The role of the Systemic Risk Council, which was created in the wake of the crisis and basically comprises former policy makers from the US and Europe, was to help lean against self-destructive or short-sighted industry lobbying. This because its members believe in a market-based system for finance. “We care about [stability] very deeply, because of the social costs, the economic costs, the political costs if the financial system craters.”
Were another recession to occur in the Western world, he said, there is much less left in the macroeconomic arsenal to help smooth recovery than policymakers started with in those crucial months in late 2008/early 2009. He explained that back then all the major central banks could lower interest rates to zero from about 5%. “Whereas if you start off with interest rates at around zero, there’s not much room left to do that again.” And “such has been the scale of QE almost everywhere in the advanced world that it is not obvious that there’s a great deal left to buy without moving into buying more or less everything in the way the Japanese have done with equities.” This matters, he insisted, because over the very long run the probability of a recession in any given year is around 15%. “The nature of macroeconomic life is that sometimes economies, countries, regions, sometimes the whole world just get unlucky. And if we get unlucky there is just not much left in the tank to smooth thing over.” He worries that this is insufficiently discussed amongst market participants and beyond.
Tucker noted that much of the legislation that was passed to foster market changes in the wake of the crisis, such as Dodd-Frank in the US, have still not been fully implemented, and that now the debate in some corners has turned to rolling back those reforms.
Regarding current debates in Washington D.C. around repealing that part of Dodd-Frank that gave regulators in the U.S. the authority to resolve distressed financial institutions without taxpayer solvency support, Tucker said “it is very strange to take away from government some of the powers they may need to protect the American people” when that need not involve bailouts of fundamentally insolvent firms.
Tucker explained that earlier in the year as voices wanting to gamble with instability could again be heard on both sides of the Atlantic, the SRC decided to articulate what it sees as the core pillars of the program for making the financial system more resilient. The pillars are:
- The core of the banking system carrying more tangible common equity — with intermediaries needing to be more resilient — the greater the social costs of their failure;
- The system being much less exposed to liquidity risk;
- Taking a system-wide view, with less fixation with legal form as opposed to the economic substance of different types of intermediation and services;
- To simplify the network of counter-party credit exposures among financial intermediaries;
- To introduce enhanced resolution policies for financial intermediaries so that all can be sorted out without devastating interruptions to the provision of vital services, but without government bailing out fundamentally bust firms, the equity investors and bondholders.

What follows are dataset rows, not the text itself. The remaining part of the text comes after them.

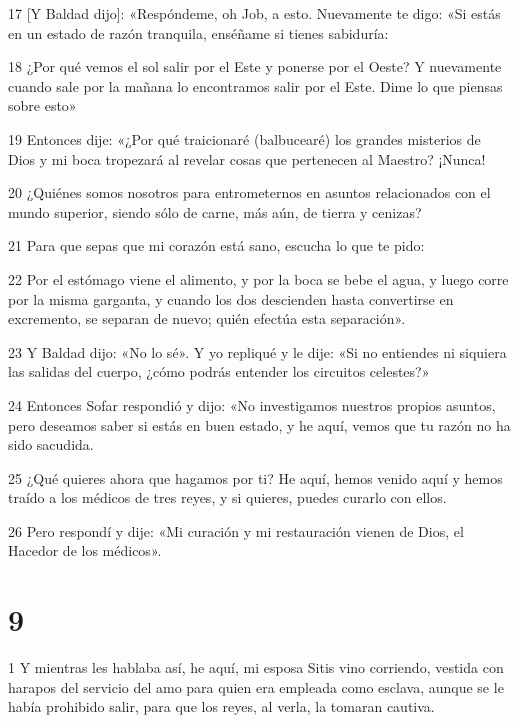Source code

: \par 17 [Y Baldad dijo]: «Respóndeme, oh Job, a esto. Nuevamente te digo: «Si estás en un estado de razón tranquila, enséñame si tienes sabiduría:

\par 18 ¿Por qué vemos el sol salir por el Este y ponerse por el Oeste? Y nuevamente cuando sale por la mañana lo encontramos salir por el Este. Dime lo que piensas sobre esto»

\par 19 Entonces dije: «¿Por qué traicionaré (balbucearé) los grandes misterios de Dios y mi boca tropezará al revelar cosas que pertenecen al Maestro? ¡Nunca!

\par 20 ¿Quiénes somos nosotros para entrometernos en asuntos relacionados con el mundo superior, siendo sólo de carne, más aún, de tierra y cenizas?

\par 21 Para que sepas que mi corazón está sano, escucha lo que te pido:

\par 22 Por el estómago viene el alimento, y por la boca se bebe el agua, y luego corre por la misma garganta, y cuando los dos descienden hasta convertirse en excremento, se separan de nuevo; quién efectúa esta separación».

\par 23 Y Baldad dijo: «No lo sé». Y yo repliqué y le dije: «Si no entiendes ni siquiera las salidas del cuerpo, ¿cómo podrás entender los circuitos celestes?»

\par 24 Entonces Sofar respondió y dijo: «No investigamos nuestros propios asuntos, pero deseamos saber si estás en buen estado, y he aquí, vemos que tu razón no ha sido sacudida.

\par 25 ¿Qué quieres ahora que hagamos por ti? He aquí, hemos venido aquí y hemos traído a los médicos de tres reyes, y si quieres, puedes curarlo con ellos.

\par 26 Pero respondí y dije: «Mi curación y mi restauración vienen de Dios, el Hacedor de los médicos».

\chapter{9}

\par 1 Y mientras les hablaba así, he aquí, mi esposa Sitis vino corriendo, vestida con harapos del servicio del amo para quien era empleada como esclava, aunque se le había prohibido salir, para que los reyes, al verla, la tomaran cautiva.


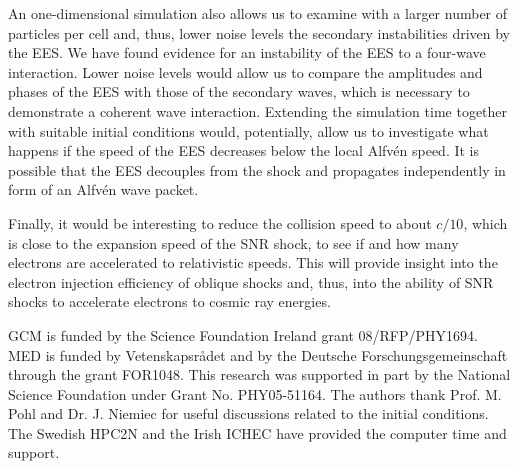 \documentclass[structabstract]{aa}
\begin{document}
An one-dimensional simulation also allows us to examine with a larger number 
of particles per cell and, thus, lower noise levels the secondary instabilities
driven by the EES. We have found evidence for an instability of the EES to 
a four-wave interaction. Lower noise levels would allow us to compare the 
amplitudes and phases of the EES with those of the secondary waves, which
is necessary to demonstrate a coherent wave interaction. Extending the 
simulation time together with suitable initial conditions would, potentially, 
allow us to investigate what happens if the speed of the EES decreases below 
the local Alfv\'en speed. It is possible that the EES decouples from the shock 
and propagates independently in form of an Alfv\'en wave packet.

Finally, it would be interesting to reduce the collision speed to about
$c/10$, which is close to the expansion speed of the SNR shock, to see 
if and how many electrons are accelerated to relativistic speeds.
This will provide insight into the electron injection efficiency of oblique 
shocks and, thus, into the ability of SNR shocks to accelerate electrons to 
cosmic ray energies. 

\begin{acknowledgements}
GCM is funded by the Science Foundation Ireland grant 08/RFP/PHY1694. MED 
is funded by Vetenskapsr\aa det and by the Deutsche Forschungsgemeinschaft 
through the grant FOR1048. This research was supported in part by the 
National Science Foundation under Grant No. PHY05-51164. The authors thank 
Prof. M. Pohl and Dr. J. Niemiec for useful discussions related to the 
initial conditions. The Swedish HPC2N and the Irish ICHEC have provided the 
computer time and support. 
\end{acknowledgements}
\end{document}

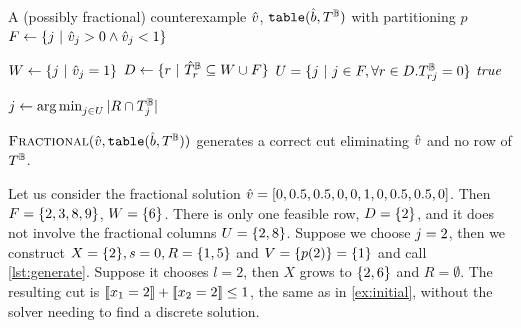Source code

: \documentclass[a4paper,UKenglish,cleveref,autoref,thm-restate]{lipics-v2021}
\begin{document}
\begin{algorithm}
\caption{The \lazyFractional algorithm for Boolean table constraints}
\label{lst:frac}
\begin{algorithmic}[1]
    \Require A (possibly fractional) counterexample $\assignment$, $\texttt{table}(\hat{b},\btable)$ with partitioning $p$
    \Function{\lazyFractional}{\generateInitArgs}
    \State $F \gets \setComp{\col}{\assignment_\col > 0 \wedge \assignment_\col < 1}$
    \label{lst:frac:F}
        \State \Return \Call{\lazyGenerate}{\generateInitArgs}
    \EndIf
    
    \State $W \gets \setComp{\col}{\assignment_\col = 1}$
    \State $D \gets \setComp{r}{\btableTransposed_r \subseteq W \cup F}$ 
    \label{lst:frac:D}
    \State $U = \setComp{\col}{\col \in F, \forall r \in D.\btable_{r\col} = 0}$
    \label{lst:frac:U}
        \State \Return $\true$
    \EndIf
    
    \State $\col \gets \argmin_{\col \in U} |R \cap \btable_\col|$
    \label{lst:frac:choose}
    \State \Return {}
    \EndFunction
\end{algorithmic}
\end{algorithm}


\begin{theorem}
\label{thm:valid}
   $\Call{\lazyFractional}{\generateInitArgs}$ generates a correct cut eliminating $\assignment$ and no row of $\btable$.
\end{theorem}

\begin{example}
\label{ex:generate-frac}
    Let us consider the fractional solution 
    $\assignment = \sequence{0,0.5,0.5,0,0,1,0,0.5,0.5,0}$.
    Then $F = \set{2,3,8,9}$, $W = \set{6}$. There is only one feasible row, 
    $D = \set{2}$, and it does not involve the fractional columns $U = \set{2,8}$.
    Suppose we choose $\col = 2$, then we 
    construct $X = \set{2}, \rhs = 0, R = \set{1,5}$ and $V = \set{p(2)} = \set{1}$ and call \cref{lst:generate}. 
    Suppose it chooses $l = 2$, then $X$ grows to $\set{2,6}$
    and $R = \emptyset$.
    The resulting cut is $\be{1}{2} + \be{2}{2} \leq 1$, the same as in \cref{ex:initial}, without the solver needing to find a discrete solution.
\end{example}
\end{document}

These policies are about making banks and financial intermediaries part of capitalism again, “as opposed to this semi-socialized system where they get the winnings, but when things go wrong the costs are spread over the tax payers.” Tucker continued, “This means that banks and dealers fail – and, actually, failure is an important part of a market process. We should celebrate orderly failure since it allows for the reallocation of resources that allows the economy to move on.”
Tucker explained that the strategy involves not relying on government regulators to always spot where the market or firms may be failing. Instead, the idea was to “harness market forces where you as the manager of portfolios of bonds know that you will be in line after equity is exhausted and therefore you have incentives to price bank bonds and dealer bonds on that basis. And to demand from them the kind of information you need to make those determinations.”
A functional Approach to Stability, Regulation, and Supervision
Tucker said policy makers had struggled to distinguish between those parts of the financial markets that could seriously jeopardize stability and those that are to be celebrated because of the efficient resource allocation that they bring. The SRC would not urge the authorities to suppress innovation, but instead to focus on structural vulnerabilities. “The idea that finance sectors can be put in boxes—banking, insurance, capital markets—is for the birds! If we continue with anything like the current world we must accept the need for a system-wide view and that financial regulators of all kinds have a responsibility for ensuring financial stability. And that means the statutory mandates of all financial regulators must include stability. It was a mistake not to do that in 2010.”
While nations had to vet international accords in line with their own local systems and processes, the only alternative to shared international minimum standards was financial autarky, he said. “No country on this earth, no matter how big, can ensure its financial system is safe for its own citizens without cooperating with its international peers, unless it reintroduced the kind of comprehensive capital controls that existed until the 1970s.”